▶ **Excerpts from a dataset**:
______
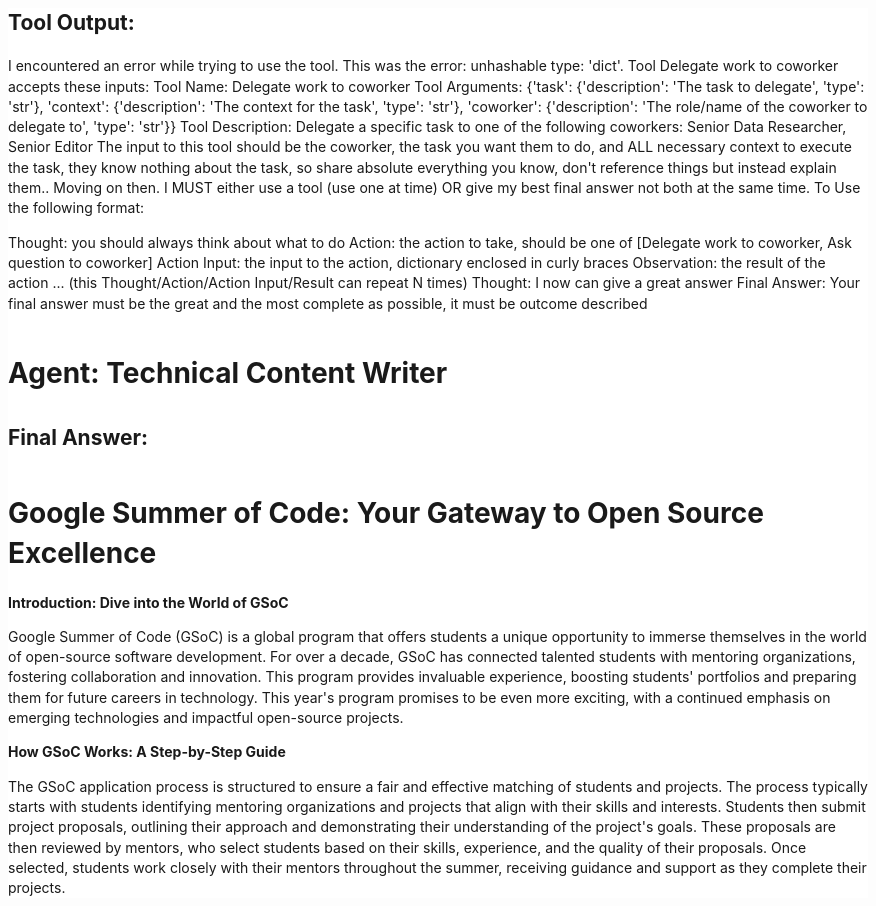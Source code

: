## Tool Output: 

I encountered an error while trying to use the tool. This was the error: unhashable type: 'dict'.
 Tool Delegate work to coworker accepts these inputs: Tool Name: Delegate work to coworker
Tool Arguments: {'task': {'description': 'The task to delegate', 'type': 'str'}, 'context': {'description': 'The context for the task', 'type': 'str'}, 'coworker': {'description': 'The role/name of the coworker to delegate to', 'type': 'str'}}
Tool Description: Delegate a specific task to one of the following coworkers: Senior Data Researcher, Senior Editor
The input to this tool should be the coworker, the task you want them to do, and ALL necessary context to execute the task, they know nothing about the task, so share absolute everything you know, don't reference things but instead explain them..
Moving on then. I MUST either use a tool (use one at time) OR give my best final answer not both at the same time. To Use the following format:

Thought: you should always think about what to do
Action: the action to take, should be one of [Delegate work to coworker, Ask question to coworker]
Action Input: the input to the action, dictionary enclosed in curly braces
Observation: the result of the action
... (this Thought/Action/Action Input/Result can repeat N times)
Thought: I now can give a great answer
Final Answer: Your final answer must be the great and the most complete as possible, it must be outcome described




# Agent: Technical Content Writer
## Final Answer: 
# Google Summer of Code: Your Gateway to Open Source Excellence

**Introduction:  Dive into the World of GSoC**

Google Summer of Code (GSoC) is a global program that offers students a unique opportunity to immerse themselves in the world of open-source software development. For over a decade, GSoC has connected talented students with mentoring organizations, fostering collaboration and innovation.  This program provides invaluable experience,  boosting students' portfolios and preparing them for future careers in technology.  This year's program promises to be even more exciting, with a continued emphasis on emerging technologies and impactful open-source projects.


**How GSoC Works: A Step-by-Step Guide**

The GSoC application process is structured to ensure a fair and effective matching of students and projects. The process typically starts with students identifying mentoring organizations and projects that align with their skills and interests.  Students then submit project proposals, outlining their approach and demonstrating their understanding of the project's goals.  These proposals are then reviewed by mentors, who select students based on their skills, experience, and the quality of their proposals. Once selected, students work closely with their mentors throughout the summer, receiving guidance and support as they complete their projects.
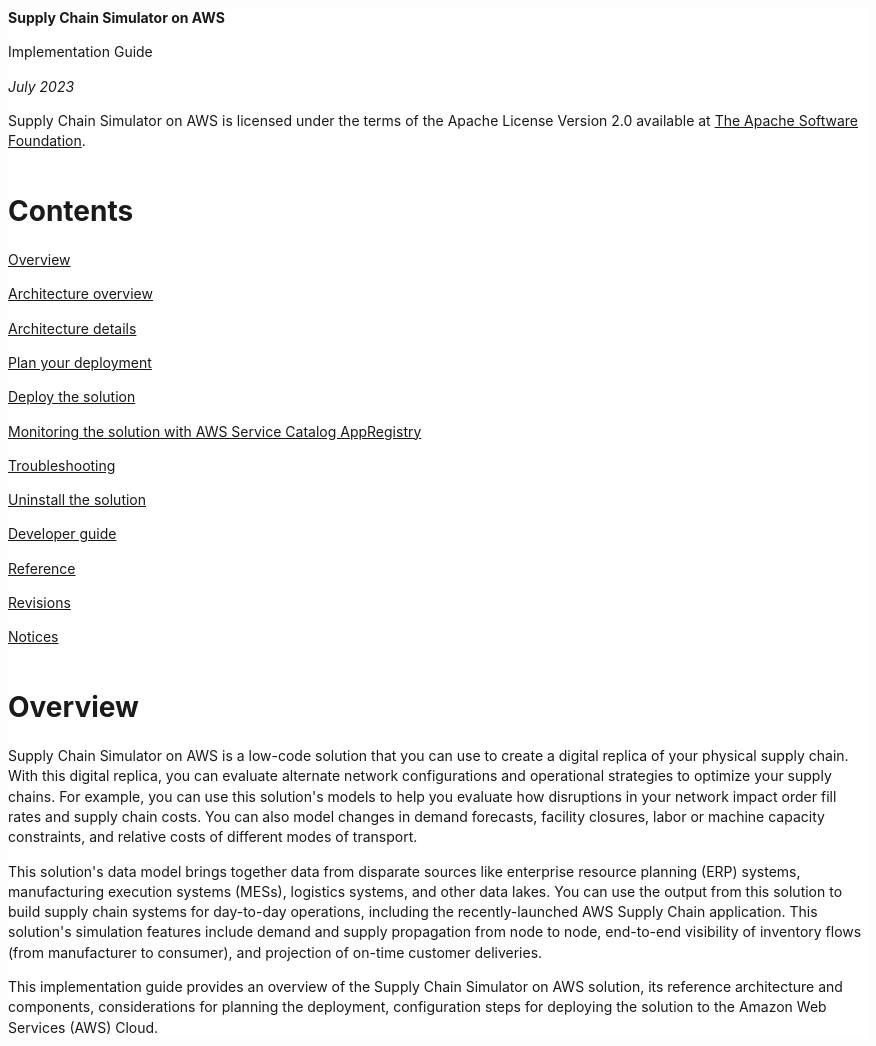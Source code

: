 **Supply Chain Simulator on AWS**

Implementation Guide

*July 2023*

Supply Chain Simulator on AWS is licensed under the terms of the Apache
License Version 2.0 available at
[The Apache Software
Foundation](https://www.apache.org/licenses/LICENSE-2.0).

# Contents 

[Overview](#overview)

[Architecture overview](#architecture-overview)

[Architecture details](#architecture-details)

[Plan your deployment](#plan-your-deployment)

[Deploy the solution](#deploy-the-solution)

[Monitoring the solution with AWS Service Catalog AppRegistry](#monitoring-the-solution-with-aws-service-catalog-appregistry)

[Troubleshooting](#troubleshooting)

[Uninstall the solution](#uninstall-the-solution)

[Developer guide](#developer-guide)

[Reference](#reference)

[Revisions](#revisions)

[Notices](#notices)

# Overview

Supply Chain Simulator on AWS is a low-code solution that you can use to create a digital replica of your physical supply chain. With this digital replica, you can evaluate alternate network configurations and operational strategies to optimize your supply chains. For example, you can use this solution's models to help you evaluate how disruptions in your network impact order fill rates and supply chain costs. You can also model changes in demand forecasts, facility closures, labor or machine capacity constraints, and relative costs of different modes of transport.

This solution's data model brings together data from disparate sources like enterprise resource planning (ERP) systems, manufacturing execution systems (MESs), logistics systems, and other data lakes. You can use the output from this solution to build supply chain systems for day-to-day operations, including the recently-launched AWS Supply Chain application. This solution's simulation features include demand and supply propagation from node to node, end-to-end visibility of inventory flows (from manufacturer to consumer), and projection of on-time customer deliveries.

This implementation guide provides an overview of the Supply Chain Simulator on AWS solution, its reference architecture and components, considerations for planning the deployment, configuration steps for deploying the solution to the Amazon Web Services (AWS) Cloud. 
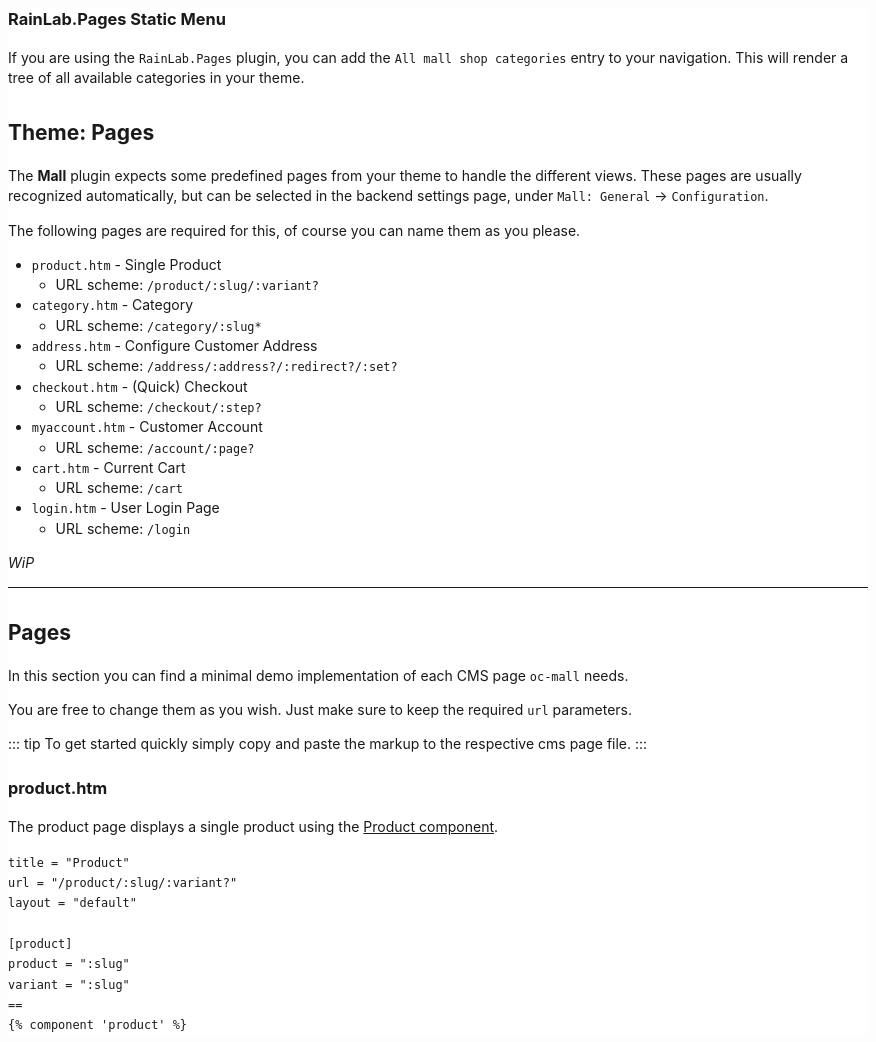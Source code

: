 ### RainLab.Pages Static Menu

If you are using the `RainLab.Pages` plugin, you can add the `All mall shop categories` entry to 
your navigation. This will render a tree of all available categories in your theme. 


## Theme: Pages

The **Mall** plugin expects some predefined pages from your theme to handle the different views. 
These pages are usually recognized automatically, but can be selected in the backend settings page,
under `Mall: General` -> `Configuration`.

The following pages are required for this, of course you can name them as you please.

- `product.htm` - Single Product
    - URL scheme: `/product/:slug/:variant?`
- `category.htm` - Category
    - URL scheme: `/category/:slug*`
- `address.htm` - Configure Customer Address
    - URL scheme: `/address/:address?/:redirect?/:set?`
- `checkout.htm` - (Quick) Checkout
    - URL scheme: `/checkout/:step?`
- `myaccount.htm` - Customer Account
    - URL scheme: `/account/:page?`
- `cart.htm` - Current Cart
    - URL scheme: `/cart`
- `login.htm` - User Login Page
    - URL scheme: `/login`




_WiP_


---------------

## Pages

In this section you can find a minimal demo implementation of each CMS page `oc-mall` needs.

You are free to change them as you wish. Just make sure to keep the required `url` parameters.

::: tip
To get started quickly simply copy and paste the markup to the respective cms page file.
:::

### product.htm

The product page displays a single product using the [Product component](../components/product.md).


```twig
title = "Product"
url = "/product/:slug/:variant?"
layout = "default"

[product]
product = ":slug"
variant = ":slug"
==
{% component 'product' %}
``` 
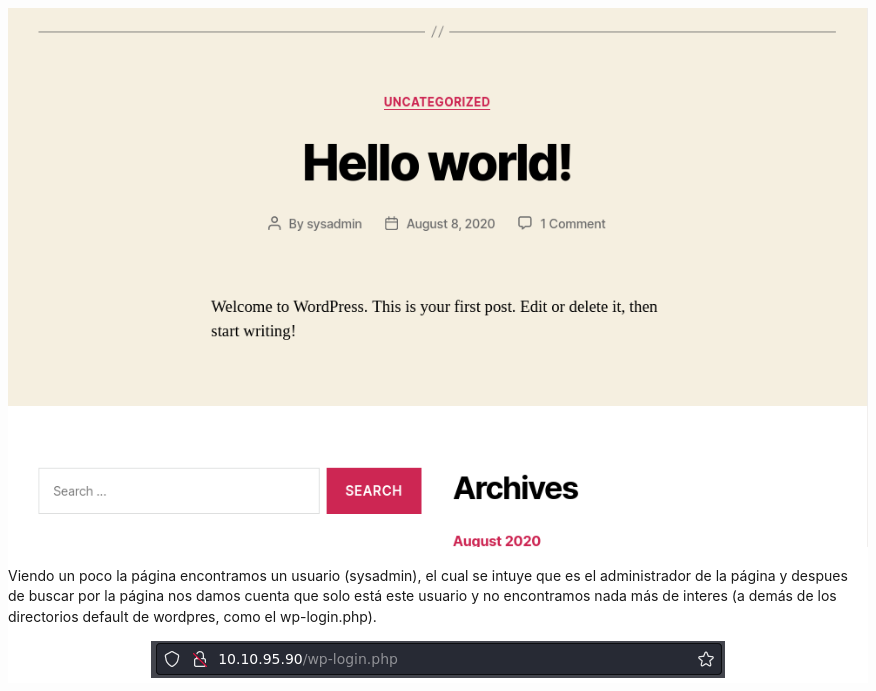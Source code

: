 <img src="/assets/images/thm-writeup-for-business-reasons/img2.png">
</p>

Viendo un poco la página encontramos un usuario (sysadmin), el cual se intuye que es el administrador de la página y despues de buscar por la página nos damos cuenta que solo está este usuario y no encontramos nada más de interes (a demás de los directorios default de wordpres, como el wp-login.php).

<p align="center">
<img src="/assets/images/thm-writeup-for-business-reasons/img3.png">
</p>
<p align="center">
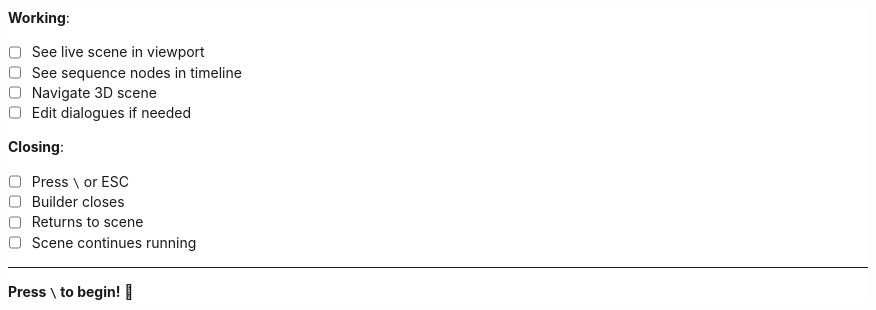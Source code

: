 **Working**:
- [ ] See live scene in viewport
- [ ] See sequence nodes in timeline
- [ ] Navigate 3D scene
- [ ] Edit dialogues if needed

**Closing**:
- [ ] Press `\` or ESC
- [ ] Builder closes
- [ ] Returns to scene
- [ ] Scene continues running

---

**Press `\` to begin!** 🚀

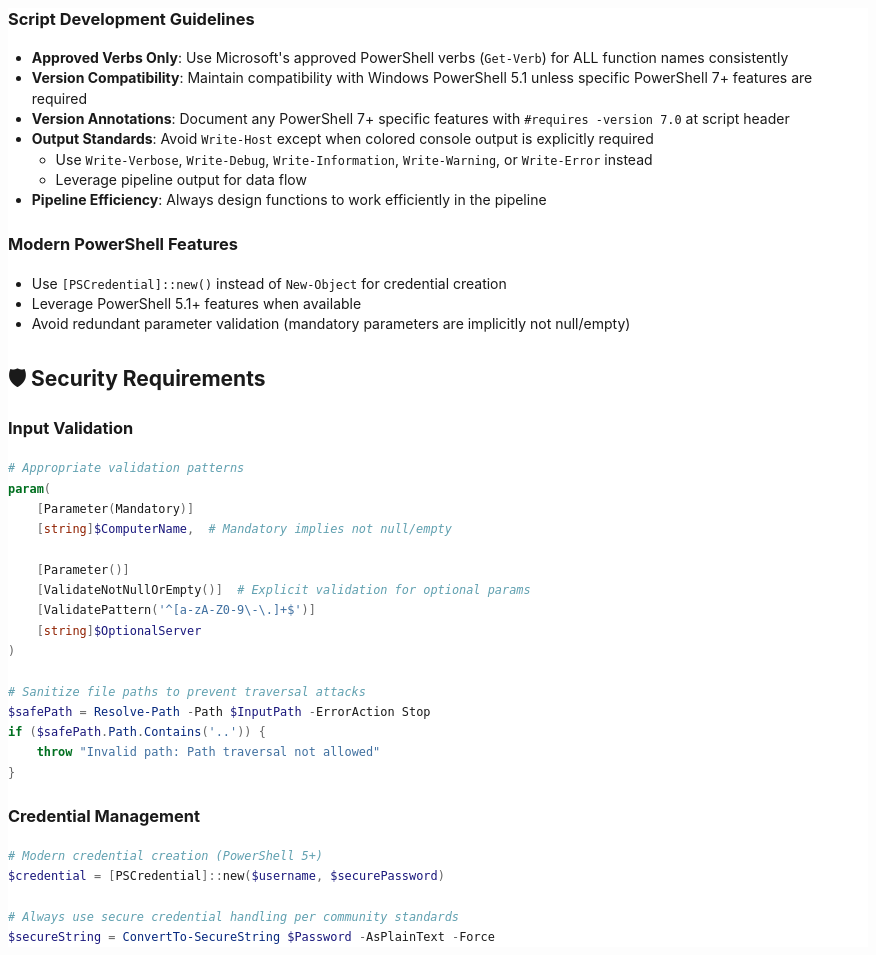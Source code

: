 ### Script Development Guidelines
- **Approved Verbs Only**: Use Microsoft's approved PowerShell verbs (`Get-Verb`) for ALL function names consistently
- **Version Compatibility**: Maintain compatibility with Windows PowerShell 5.1 unless specific PowerShell 7+ features are required
- **Version Annotations**: Document any PowerShell 7+ specific features with `#requires -version 7.0` at script header
- **Output Standards**: Avoid `Write-Host` except when colored console output is explicitly required
  - Use `Write-Verbose`, `Write-Debug`, `Write-Information`, `Write-Warning`, or `Write-Error` instead
  - Leverage pipeline output for data flow
- **Pipeline Efficiency**: Always design functions to work efficiently in the pipeline

### Modern PowerShell Features
- Use `[PSCredential]::new()` instead of `New-Object` for credential creation
- Leverage PowerShell 5.1+ features when available
- Avoid redundant parameter validation (mandatory parameters are implicitly not null/empty)

## 🛡️ Security Requirements

### Input Validation
```powershell
# Appropriate validation patterns
param(
    [Parameter(Mandatory)]
    [string]$ComputerName,  # Mandatory implies not null/empty

    [Parameter()]
    [ValidateNotNullOrEmpty()]  # Explicit validation for optional params
    [ValidatePattern('^[a-zA-Z0-9\-\.]+$')]
    [string]$OptionalServer
)

# Sanitize file paths to prevent traversal attacks
$safePath = Resolve-Path -Path $InputPath -ErrorAction Stop
if ($safePath.Path.Contains('..')) {
    throw "Invalid path: Path traversal not allowed"
}
```

### Credential Management
```powershell
# Modern credential creation (PowerShell 5+)
$credential = [PSCredential]::new($username, $securePassword)

# Always use secure credential handling per community standards
$secureString = ConvertTo-SecureString $Password -AsPlainText -Force
```
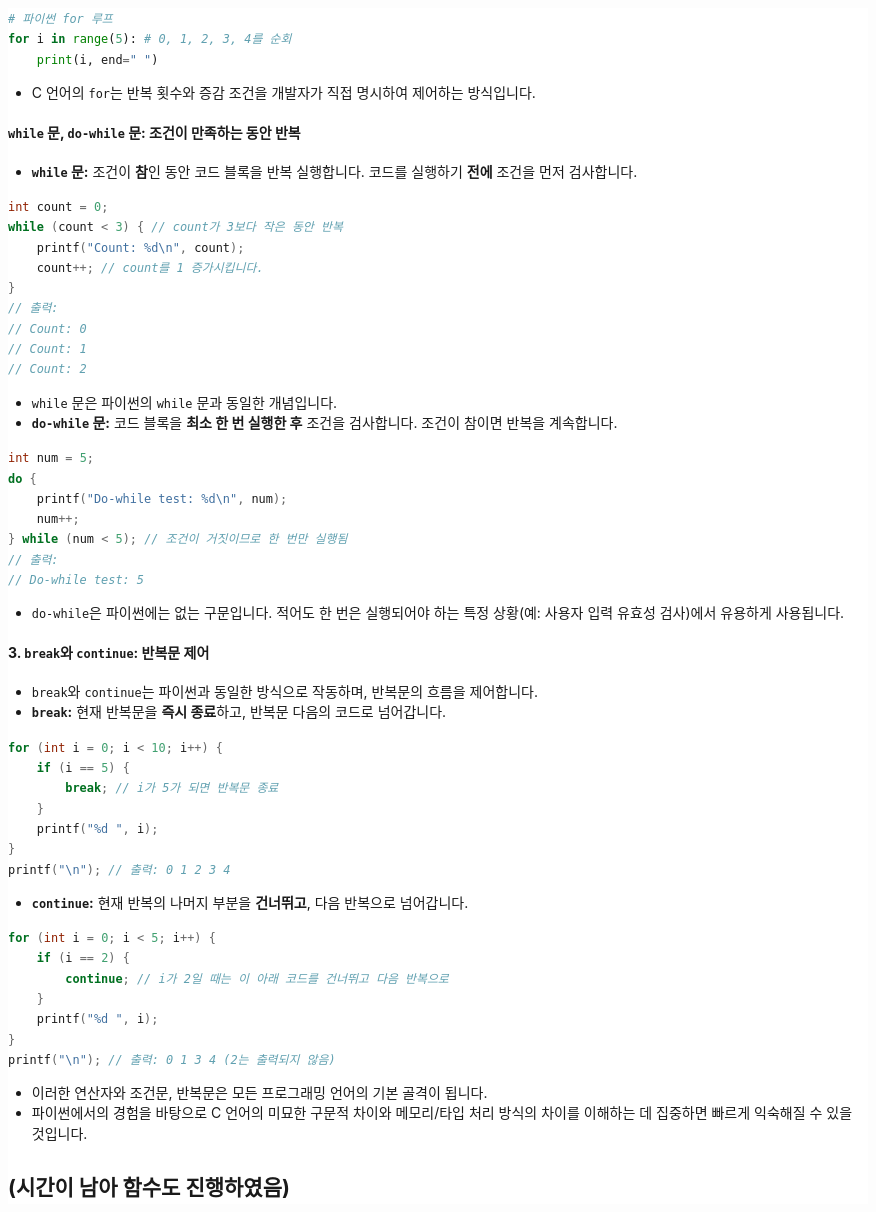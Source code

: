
 ```python
# 파이썬 for 루프
for i in range(5): # 0, 1, 2, 3, 4를 순회
    print(i, end=" ")
```

- C 언어의 `for`는 반복 횟수와 증감 조건을 개발자가 직접 명시하여 제어하는 방식입니다.

#### `while` 문, `do-while` 문: 조건이 만족하는 동안 반복
- **`while` 문:** 조건이 **참**인 동안 코드 블록을 반복 실행합니다. 코드를 실행하기 **전에** 조건을 먼저 검사합니다.
```c
int count = 0;
while (count < 3) { // count가 3보다 작은 동안 반복
    printf("Count: %d\n", count);
    count++; // count를 1 증가시킵니다.
}
// 출력:
// Count: 0
// Count: 1
// Count: 2
```

- `while` 문은 파이썬의 `while` 문과 동일한 개념입니다.
- **`do-while` 문:** 코드 블록을 **최소 한 번 실행한 후** 조건을 검사합니다. 조건이 참이면 반복을 계속합니다.

```c
int num = 5;
do {
    printf("Do-while test: %d\n", num);
    num++;
} while (num < 5); // 조건이 거짓이므로 한 번만 실행됨
// 출력:
// Do-while test: 5
```

- `do-while`은 파이썬에는 없는 구문입니다. 적어도 한 번은 실행되어야 하는 특정 상황(예: 사용자 입력 유효성 검사)에서 유용하게 사용됩니다.

#### 3. `break`와 `continue`: 반복문 제어
- `break`와 `continue`는 파이썬과 동일한 방식으로 작동하며, 반복문의 흐름을 제어합니다.
- **`break`:** 현재 반복문을 **즉시 종료**하고, 반복문 다음의 코드로 넘어갑니다.
```c
for (int i = 0; i < 10; i++) {
    if (i == 5) {
        break; // i가 5가 되면 반복문 종료
    }
    printf("%d ", i);
}
printf("\n"); // 출력: 0 1 2 3 4
```

- **`continue`:** 현재 반복의 나머지 부분을 **건너뛰고**, 다음 반복으로 넘어갑니다.

``` c
for (int i = 0; i < 5; i++) {
    if (i == 2) {
        continue; // i가 2일 때는 이 아래 코드를 건너뛰고 다음 반복으로
    }
    printf("%d ", i);
}
printf("\n"); // 출력: 0 1 3 4 (2는 출력되지 않음)
```

- 이러한 연산자와 조건문, 반복문은 모든 프로그래밍 언어의 기본 골격이 됩니다. 
- 파이썬에서의 경험을 바탕으로 C 언어의 미묘한 구문적 차이와 메모리/타입 처리 방식의 차이를 이해하는 데 집중하면 빠르게 익숙해질 수 있을 것입니다.


## (시간이 남아 함수도 진행하였음)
______
▶ **The problem**:
All lines in the data above from the one with "Simulator on AWS**" through the one with "Supply Chain Simulator on AWS is a" must be repeated exactly, and no others.

▶ **Output of the task**:
: **Supply Chain Simulator on AWS**

Implementation Guide

*July 2023*

Supply Chain Simulator on AWS is licensed under the terms of the Apache
License Version 2.0 available at
[The Apache Software
Foundation](https://www.apache.org/licenses/LICENSE-2.0).

# Contents 

[Overview](#overview)

[Architecture overview](#architecture-overview)

[Architecture details](#architecture-details)

[Plan your deployment](#plan-your-deployment)

[Deploy the solution](#deploy-the-solution)

[Monitoring the solution with AWS Service Catalog AppRegistry](#monitoring-the-solution-with-aws-service-catalog-appregistry)

[Troubleshooting](#troubleshooting)

[Uninstall the solution](#uninstall-the-solution)

[Developer guide](#developer-guide)

[Reference](#reference)

[Revisions](#revisions)

[Notices](#notices)

# Overview

Supply Chain Simulator on AWS is a low-code solution that you can use to create a digital replica of your physical supply chain. With this digital replica, you can evaluate alternate network configurations and operational strategies to optimize your supply chains. For example, you can use this solution's models to help you evaluate how disruptions in your network impact order fill rates and supply chain costs. You can also model changes in demand forecasts, facility closures, labor or machine capacity constraints, and relative costs of different modes of transport.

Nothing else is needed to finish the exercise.